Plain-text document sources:
* * *

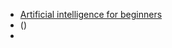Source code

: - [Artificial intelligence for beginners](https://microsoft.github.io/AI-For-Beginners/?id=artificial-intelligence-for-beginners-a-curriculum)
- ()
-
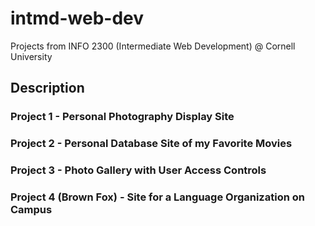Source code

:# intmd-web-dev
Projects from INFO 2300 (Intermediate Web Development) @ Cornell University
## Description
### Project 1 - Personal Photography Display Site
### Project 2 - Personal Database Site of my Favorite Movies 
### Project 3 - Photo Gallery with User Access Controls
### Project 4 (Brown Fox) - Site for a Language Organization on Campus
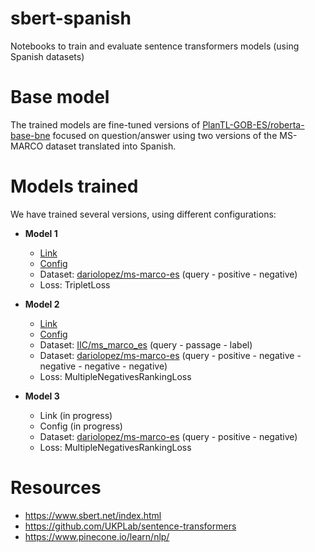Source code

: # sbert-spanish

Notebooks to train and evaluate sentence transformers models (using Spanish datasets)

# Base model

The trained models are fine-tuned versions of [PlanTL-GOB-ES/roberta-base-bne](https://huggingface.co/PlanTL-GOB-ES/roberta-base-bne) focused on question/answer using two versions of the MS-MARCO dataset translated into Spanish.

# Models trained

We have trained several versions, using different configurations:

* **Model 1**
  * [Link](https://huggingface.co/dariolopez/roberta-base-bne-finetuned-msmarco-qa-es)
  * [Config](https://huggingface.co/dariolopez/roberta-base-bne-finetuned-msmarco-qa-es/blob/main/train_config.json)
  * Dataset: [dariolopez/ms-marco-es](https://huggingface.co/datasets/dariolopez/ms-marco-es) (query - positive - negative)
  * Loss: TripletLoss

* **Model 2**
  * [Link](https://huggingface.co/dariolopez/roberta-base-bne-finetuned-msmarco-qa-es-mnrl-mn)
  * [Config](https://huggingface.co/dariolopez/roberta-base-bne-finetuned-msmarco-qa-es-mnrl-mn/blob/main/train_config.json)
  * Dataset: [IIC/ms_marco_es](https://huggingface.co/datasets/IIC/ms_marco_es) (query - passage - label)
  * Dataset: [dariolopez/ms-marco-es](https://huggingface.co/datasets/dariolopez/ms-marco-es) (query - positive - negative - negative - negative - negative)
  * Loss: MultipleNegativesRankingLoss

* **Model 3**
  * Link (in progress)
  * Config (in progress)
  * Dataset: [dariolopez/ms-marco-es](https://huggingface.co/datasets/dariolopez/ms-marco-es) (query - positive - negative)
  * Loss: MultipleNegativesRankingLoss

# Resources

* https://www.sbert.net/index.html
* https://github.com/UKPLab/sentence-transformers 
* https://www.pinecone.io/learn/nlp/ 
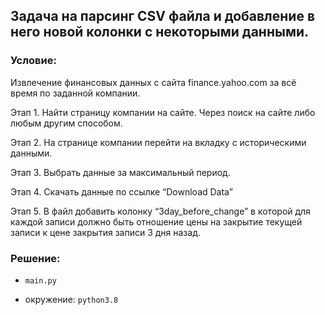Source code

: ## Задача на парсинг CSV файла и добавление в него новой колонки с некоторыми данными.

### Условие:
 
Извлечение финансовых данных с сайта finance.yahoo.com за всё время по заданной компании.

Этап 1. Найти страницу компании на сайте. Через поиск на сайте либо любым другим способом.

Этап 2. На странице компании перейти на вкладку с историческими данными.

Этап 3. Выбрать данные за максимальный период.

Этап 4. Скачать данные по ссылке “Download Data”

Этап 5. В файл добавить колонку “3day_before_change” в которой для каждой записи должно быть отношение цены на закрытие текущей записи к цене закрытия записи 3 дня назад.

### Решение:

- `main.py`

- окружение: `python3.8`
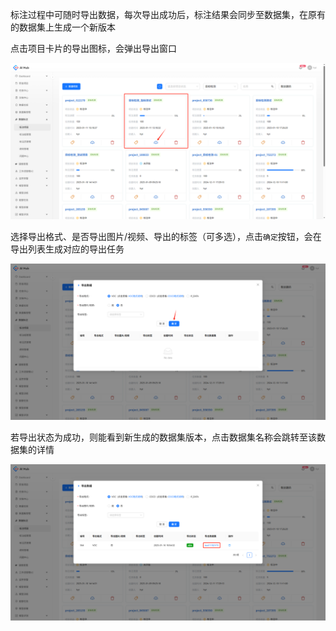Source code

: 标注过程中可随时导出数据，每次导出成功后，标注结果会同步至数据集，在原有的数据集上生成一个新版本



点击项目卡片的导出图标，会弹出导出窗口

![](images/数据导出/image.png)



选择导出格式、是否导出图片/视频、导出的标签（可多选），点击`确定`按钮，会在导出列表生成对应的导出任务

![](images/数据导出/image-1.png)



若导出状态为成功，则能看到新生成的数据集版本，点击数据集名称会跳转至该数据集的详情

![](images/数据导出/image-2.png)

* * *

[TASK PROMPT] The word "github" occurs on some lines of the data. Give the number of those lines only.

[COMPLETED EXERCISE] 2